Herr Nägele, am Samstag sind Tausende Gegner der Corona-Politik gemeinsam mit Rechtsextremen durch die Wiener Leopoldstadt gezogen. Einige riefen »Heil Hitler« und durchbrachen Polizeiabsperrungen. Wie haben Sie diese Stunden erlebt?
Es gab am Schabbat mehrere Demonstrationen. Die Entwicklung ist besorgniserregend. Solche Aufzüge finden schon seit einigen Monaten statt, aber es ist zu erkennen, dass die Gewalt zunimmt und die Slogans aggressiver werden. Ich glaube, es ist das erste Mal, dass bei solchen Demonstrationen »Heil Hitler« gerufen wurde. So etwas in Wien zu erleben, erschreckt nicht nur unsere Gemeindemitglieder.
Die Demonstrationen waren angemeldet. Haben Sie die Gemeindemitglieder im Vorfeld gewarnt?
Wie immer vor solchen Veranstaltungen haben wir am Freitag einen Newsletter an alle Gemeindemitglieder verschickt. Wir haben einen sehr hohen Schutz unserer Synagogen.

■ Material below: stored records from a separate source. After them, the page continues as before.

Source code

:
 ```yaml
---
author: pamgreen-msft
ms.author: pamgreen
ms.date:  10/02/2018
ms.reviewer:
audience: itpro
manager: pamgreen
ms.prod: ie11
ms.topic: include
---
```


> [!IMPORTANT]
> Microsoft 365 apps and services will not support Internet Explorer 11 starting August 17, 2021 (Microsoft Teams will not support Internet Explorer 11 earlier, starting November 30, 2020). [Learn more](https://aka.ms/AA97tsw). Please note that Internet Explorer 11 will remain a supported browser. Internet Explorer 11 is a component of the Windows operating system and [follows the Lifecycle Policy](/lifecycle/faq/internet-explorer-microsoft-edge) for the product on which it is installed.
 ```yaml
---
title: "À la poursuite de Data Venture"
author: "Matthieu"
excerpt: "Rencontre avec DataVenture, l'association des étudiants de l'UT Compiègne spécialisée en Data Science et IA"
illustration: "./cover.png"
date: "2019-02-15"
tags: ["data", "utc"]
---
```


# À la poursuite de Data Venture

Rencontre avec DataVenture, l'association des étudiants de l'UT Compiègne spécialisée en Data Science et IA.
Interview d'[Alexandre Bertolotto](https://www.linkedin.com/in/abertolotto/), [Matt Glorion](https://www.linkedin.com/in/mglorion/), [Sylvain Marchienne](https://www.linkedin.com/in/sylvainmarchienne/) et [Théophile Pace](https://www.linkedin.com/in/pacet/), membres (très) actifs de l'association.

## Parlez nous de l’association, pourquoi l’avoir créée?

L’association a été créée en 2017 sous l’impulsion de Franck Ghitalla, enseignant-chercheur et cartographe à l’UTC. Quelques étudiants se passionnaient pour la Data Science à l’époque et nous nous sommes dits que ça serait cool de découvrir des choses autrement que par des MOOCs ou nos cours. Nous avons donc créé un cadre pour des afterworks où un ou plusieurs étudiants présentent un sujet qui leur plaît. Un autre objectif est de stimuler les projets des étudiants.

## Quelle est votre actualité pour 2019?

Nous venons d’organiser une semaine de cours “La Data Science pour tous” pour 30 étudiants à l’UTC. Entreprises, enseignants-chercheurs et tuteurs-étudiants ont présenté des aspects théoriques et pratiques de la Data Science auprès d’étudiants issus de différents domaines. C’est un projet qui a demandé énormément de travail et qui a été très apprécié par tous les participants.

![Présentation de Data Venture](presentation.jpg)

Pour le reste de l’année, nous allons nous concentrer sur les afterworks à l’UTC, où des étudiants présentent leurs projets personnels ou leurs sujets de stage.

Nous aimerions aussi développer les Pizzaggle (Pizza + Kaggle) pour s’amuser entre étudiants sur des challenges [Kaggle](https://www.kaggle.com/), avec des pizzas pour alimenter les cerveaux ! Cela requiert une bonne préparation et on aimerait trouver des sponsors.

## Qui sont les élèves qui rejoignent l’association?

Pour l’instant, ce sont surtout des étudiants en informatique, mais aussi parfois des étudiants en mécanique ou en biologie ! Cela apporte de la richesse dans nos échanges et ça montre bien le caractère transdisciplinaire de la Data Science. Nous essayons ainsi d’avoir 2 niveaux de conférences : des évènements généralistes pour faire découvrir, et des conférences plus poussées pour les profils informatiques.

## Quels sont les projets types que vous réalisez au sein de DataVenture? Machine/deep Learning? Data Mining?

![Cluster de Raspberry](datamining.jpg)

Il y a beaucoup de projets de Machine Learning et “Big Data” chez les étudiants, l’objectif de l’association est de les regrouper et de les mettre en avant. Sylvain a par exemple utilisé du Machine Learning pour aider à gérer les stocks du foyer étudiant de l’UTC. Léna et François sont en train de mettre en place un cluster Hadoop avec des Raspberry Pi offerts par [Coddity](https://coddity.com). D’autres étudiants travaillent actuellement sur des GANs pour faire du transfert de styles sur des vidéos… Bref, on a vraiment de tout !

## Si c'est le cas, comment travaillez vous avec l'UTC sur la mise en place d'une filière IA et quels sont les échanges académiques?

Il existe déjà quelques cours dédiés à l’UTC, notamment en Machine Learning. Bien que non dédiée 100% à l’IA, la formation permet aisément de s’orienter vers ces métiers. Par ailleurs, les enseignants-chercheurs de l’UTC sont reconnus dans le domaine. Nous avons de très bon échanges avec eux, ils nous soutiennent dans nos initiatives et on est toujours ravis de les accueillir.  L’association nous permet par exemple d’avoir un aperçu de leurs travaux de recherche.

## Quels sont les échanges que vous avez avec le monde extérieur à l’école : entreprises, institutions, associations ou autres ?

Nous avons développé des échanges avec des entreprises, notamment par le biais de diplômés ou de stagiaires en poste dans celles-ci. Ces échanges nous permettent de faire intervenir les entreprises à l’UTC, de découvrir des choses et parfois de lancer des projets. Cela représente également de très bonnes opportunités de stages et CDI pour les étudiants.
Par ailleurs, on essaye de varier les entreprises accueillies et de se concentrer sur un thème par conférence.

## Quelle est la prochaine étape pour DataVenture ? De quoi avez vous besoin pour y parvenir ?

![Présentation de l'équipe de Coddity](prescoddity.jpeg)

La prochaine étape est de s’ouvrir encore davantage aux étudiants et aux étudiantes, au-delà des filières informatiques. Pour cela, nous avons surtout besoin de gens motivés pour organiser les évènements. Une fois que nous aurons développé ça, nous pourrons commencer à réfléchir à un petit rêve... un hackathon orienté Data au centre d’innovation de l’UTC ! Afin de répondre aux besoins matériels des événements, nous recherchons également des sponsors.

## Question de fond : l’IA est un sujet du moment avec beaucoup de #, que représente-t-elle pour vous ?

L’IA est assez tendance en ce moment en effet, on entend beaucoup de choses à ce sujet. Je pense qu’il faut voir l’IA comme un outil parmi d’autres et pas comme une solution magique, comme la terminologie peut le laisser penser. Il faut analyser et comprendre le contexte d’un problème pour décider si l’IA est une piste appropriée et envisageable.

Hätten Sie sich noch vor einem Jahr jüdisches Leben in Wien so vorgestellt?
Wien ist und bleibt eine sehr lebenswerte und sichere Stadt, auch für Jüdinnen und Juden. Keiner hätte sich noch vor einem Jahr vorstellen können, was heute passiert – in ganz Europa, ich nehme da Deutschland nicht aus. Das ist eine hochgefährliche Entwicklung. Und sie wird dadurch massiv verstärkt, dass Corona-Leugner viele antisemitische Ressentiments und Verschwörungslügen verbreiten und die Schoa verharmlosen. Ich beobachte mit Sorge, welche Koalitionen sich da bilden, dass zum Beispiel offen und ungehemmt FPÖ-Funktionäre mit Identitären und Neonazis durch die Straßen ziehen und eine aggressive Polemik betreiben.
Einer der führenden FPÖ-Funktionäre ist dabei Österreichs früherer Innenminister Herbert Kickl, Fraktionsvorsitzender im Nationalrat, dem Parlament. Er soll am Samstag in einer Rede im Prater die Stimmung angeheizt und gegen Israel polemisiert haben.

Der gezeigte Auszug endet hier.